* _ABOUT THIS TASK_: Working from the records below, repeat exactly the lines starting at the line that contains "Definition at line 329" and ending at the line that contains "The latest tag", inclusive.
SUPPLIED DATA Start Marker
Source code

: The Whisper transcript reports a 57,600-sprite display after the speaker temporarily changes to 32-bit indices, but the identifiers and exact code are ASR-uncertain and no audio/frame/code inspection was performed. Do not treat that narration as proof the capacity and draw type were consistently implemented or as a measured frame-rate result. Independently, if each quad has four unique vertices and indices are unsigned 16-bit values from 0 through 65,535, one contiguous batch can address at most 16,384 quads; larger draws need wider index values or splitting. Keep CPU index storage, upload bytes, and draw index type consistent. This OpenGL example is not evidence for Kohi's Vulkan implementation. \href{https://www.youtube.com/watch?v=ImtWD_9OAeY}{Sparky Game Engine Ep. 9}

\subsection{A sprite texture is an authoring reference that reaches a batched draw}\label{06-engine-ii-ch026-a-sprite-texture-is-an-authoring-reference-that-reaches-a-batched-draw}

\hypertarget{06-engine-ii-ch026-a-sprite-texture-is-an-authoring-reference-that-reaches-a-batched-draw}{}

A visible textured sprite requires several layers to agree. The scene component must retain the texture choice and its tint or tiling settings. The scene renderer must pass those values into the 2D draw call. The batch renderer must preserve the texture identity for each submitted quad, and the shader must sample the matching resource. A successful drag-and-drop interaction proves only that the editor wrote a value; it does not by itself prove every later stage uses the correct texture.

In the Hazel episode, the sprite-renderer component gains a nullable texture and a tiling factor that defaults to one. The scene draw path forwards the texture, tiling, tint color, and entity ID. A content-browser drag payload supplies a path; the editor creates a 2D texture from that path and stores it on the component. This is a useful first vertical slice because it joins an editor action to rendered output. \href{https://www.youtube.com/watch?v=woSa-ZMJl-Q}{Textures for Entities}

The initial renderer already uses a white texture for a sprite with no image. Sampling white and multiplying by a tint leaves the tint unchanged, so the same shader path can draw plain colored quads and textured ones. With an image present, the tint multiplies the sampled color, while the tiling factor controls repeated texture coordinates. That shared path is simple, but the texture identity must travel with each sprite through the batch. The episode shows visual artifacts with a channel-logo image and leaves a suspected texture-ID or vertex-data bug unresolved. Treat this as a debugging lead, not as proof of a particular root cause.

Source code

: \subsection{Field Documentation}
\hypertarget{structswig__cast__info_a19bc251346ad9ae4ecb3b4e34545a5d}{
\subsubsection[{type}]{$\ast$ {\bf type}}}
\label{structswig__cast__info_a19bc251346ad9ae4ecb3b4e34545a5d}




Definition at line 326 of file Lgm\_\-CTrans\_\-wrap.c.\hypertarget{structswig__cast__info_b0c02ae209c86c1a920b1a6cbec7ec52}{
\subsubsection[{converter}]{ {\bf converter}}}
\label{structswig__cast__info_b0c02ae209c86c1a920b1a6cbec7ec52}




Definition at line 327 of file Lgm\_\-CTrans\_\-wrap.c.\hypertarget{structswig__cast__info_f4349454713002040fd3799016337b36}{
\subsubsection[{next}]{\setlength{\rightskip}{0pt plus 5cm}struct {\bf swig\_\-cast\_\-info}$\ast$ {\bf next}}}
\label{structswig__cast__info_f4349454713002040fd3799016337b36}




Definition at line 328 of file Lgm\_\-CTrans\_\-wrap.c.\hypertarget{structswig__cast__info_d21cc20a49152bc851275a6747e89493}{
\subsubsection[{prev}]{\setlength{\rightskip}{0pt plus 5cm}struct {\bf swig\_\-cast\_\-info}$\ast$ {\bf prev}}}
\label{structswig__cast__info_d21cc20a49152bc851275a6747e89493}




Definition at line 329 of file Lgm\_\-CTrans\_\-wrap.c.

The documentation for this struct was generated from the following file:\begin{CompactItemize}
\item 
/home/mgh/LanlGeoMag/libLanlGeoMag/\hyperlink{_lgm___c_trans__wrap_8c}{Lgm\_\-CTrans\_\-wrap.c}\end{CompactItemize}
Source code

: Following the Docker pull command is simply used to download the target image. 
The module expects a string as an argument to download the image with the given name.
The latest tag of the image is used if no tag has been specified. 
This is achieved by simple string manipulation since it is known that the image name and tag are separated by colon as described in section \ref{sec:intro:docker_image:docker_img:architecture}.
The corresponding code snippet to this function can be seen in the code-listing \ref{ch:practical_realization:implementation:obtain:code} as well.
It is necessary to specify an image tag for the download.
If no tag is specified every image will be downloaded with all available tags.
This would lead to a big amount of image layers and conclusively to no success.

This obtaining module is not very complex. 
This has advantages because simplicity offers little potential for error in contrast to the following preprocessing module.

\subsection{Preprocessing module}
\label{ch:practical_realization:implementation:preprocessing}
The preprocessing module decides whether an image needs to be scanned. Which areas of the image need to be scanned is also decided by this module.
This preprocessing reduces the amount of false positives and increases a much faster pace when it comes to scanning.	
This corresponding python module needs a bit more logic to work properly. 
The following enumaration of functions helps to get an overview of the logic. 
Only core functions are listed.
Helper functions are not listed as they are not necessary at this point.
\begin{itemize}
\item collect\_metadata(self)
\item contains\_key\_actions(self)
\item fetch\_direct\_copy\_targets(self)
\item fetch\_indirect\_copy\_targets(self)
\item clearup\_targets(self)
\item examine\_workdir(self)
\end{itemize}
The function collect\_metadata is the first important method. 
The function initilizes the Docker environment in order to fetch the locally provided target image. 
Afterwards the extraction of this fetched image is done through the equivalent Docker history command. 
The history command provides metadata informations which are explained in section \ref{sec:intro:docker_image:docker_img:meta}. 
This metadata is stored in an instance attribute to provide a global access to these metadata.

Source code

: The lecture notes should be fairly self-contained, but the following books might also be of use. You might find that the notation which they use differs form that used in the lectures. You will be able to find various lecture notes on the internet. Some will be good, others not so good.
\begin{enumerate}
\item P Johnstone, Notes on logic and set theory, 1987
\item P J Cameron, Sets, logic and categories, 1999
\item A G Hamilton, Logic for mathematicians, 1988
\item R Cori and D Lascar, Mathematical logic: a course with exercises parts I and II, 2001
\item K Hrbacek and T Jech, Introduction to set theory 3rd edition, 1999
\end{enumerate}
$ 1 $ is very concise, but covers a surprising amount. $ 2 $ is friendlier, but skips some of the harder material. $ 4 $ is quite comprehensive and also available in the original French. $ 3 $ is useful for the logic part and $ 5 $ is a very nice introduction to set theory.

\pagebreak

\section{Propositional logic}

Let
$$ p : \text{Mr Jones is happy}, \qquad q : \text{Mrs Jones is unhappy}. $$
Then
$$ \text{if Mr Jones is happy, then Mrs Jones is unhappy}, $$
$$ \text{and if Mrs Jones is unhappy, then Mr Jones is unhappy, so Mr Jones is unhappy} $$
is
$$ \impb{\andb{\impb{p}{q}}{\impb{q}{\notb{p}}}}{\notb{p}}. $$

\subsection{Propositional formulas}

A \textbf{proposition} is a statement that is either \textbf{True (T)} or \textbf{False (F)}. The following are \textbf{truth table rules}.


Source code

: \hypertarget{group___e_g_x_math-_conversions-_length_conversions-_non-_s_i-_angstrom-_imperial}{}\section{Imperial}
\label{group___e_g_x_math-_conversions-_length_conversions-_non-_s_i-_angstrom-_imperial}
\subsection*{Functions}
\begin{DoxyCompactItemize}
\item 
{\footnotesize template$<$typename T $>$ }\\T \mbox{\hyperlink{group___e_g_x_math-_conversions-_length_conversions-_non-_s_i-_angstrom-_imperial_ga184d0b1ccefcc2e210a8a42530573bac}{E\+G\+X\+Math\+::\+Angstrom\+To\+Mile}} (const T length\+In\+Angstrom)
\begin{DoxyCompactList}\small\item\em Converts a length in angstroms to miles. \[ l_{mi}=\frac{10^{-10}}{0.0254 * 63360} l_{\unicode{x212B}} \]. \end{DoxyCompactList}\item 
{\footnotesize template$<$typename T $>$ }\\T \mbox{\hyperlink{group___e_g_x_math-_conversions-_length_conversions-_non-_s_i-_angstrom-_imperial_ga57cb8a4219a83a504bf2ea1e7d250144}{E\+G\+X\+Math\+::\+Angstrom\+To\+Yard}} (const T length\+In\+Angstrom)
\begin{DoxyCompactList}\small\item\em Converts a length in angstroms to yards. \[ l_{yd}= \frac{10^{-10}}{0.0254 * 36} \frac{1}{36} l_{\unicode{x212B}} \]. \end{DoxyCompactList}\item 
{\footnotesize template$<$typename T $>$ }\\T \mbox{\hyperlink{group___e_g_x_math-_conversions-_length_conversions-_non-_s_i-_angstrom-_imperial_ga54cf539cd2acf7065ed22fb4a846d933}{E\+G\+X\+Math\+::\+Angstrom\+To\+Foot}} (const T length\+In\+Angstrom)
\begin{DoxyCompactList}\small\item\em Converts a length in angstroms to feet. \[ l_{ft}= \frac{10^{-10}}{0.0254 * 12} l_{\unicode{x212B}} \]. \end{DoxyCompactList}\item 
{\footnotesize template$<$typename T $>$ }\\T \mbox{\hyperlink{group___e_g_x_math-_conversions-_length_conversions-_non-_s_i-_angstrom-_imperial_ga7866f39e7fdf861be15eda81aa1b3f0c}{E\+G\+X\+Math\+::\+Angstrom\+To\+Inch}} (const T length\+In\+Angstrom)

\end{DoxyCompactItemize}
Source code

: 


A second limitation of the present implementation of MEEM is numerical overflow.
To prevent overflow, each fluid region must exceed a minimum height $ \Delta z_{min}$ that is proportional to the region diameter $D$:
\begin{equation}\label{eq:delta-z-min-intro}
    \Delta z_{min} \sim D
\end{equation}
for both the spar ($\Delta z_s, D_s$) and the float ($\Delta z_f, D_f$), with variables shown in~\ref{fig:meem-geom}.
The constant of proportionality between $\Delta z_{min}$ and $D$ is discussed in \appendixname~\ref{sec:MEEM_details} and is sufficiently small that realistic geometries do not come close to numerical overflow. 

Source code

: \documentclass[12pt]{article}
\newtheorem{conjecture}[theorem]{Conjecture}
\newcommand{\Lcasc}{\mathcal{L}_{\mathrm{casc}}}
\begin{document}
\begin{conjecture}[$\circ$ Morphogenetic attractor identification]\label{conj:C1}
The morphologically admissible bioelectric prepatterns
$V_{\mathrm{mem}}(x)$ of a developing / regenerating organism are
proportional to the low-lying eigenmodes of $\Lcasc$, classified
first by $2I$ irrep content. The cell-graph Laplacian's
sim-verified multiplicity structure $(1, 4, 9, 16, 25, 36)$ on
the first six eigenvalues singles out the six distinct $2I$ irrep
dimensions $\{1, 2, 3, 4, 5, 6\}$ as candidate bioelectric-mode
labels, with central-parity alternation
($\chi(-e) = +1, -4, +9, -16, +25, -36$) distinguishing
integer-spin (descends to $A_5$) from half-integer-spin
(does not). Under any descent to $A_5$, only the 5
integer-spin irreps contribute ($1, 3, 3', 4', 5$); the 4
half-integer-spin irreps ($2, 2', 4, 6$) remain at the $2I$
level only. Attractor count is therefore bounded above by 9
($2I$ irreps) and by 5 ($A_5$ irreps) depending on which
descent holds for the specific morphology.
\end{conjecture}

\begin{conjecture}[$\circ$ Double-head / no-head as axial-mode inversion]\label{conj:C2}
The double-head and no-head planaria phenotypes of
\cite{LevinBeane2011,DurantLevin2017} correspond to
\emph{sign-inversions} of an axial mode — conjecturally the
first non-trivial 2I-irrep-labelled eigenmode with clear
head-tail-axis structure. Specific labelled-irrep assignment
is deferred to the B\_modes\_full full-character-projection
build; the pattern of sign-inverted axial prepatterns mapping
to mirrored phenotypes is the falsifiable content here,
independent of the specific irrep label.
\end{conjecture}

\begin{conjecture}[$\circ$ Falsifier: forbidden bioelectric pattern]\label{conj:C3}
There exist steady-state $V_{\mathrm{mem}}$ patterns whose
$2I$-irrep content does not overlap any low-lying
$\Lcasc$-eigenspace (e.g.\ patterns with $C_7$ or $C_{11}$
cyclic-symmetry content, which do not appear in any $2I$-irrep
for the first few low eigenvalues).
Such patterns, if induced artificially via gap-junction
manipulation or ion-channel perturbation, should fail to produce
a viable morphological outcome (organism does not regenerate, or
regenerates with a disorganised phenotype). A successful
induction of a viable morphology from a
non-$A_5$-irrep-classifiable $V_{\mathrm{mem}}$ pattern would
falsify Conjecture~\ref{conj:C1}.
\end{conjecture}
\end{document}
SUPPLIED DATA End Marker
* _ANSWER SPACE_:
Definition at line 329 of file Lgm\_\-CTrans\_\-wrap.c.

The documentation for this struct was generated from the following file:\begin{CompactItemize}
\item 
/home/mgh/LanlGeoMag/libLanlGeoMag/\hyperlink{_lgm___c_trans__wrap_8c}{Lgm\_\-CTrans\_\-wrap.c}\end{CompactItemize}
Source code

: Following the Docker pull command is simply used to download the target image. 
The module expects a string as an argument to download the image with the given name.
The latest tag of the image is used if no tag has been specified. 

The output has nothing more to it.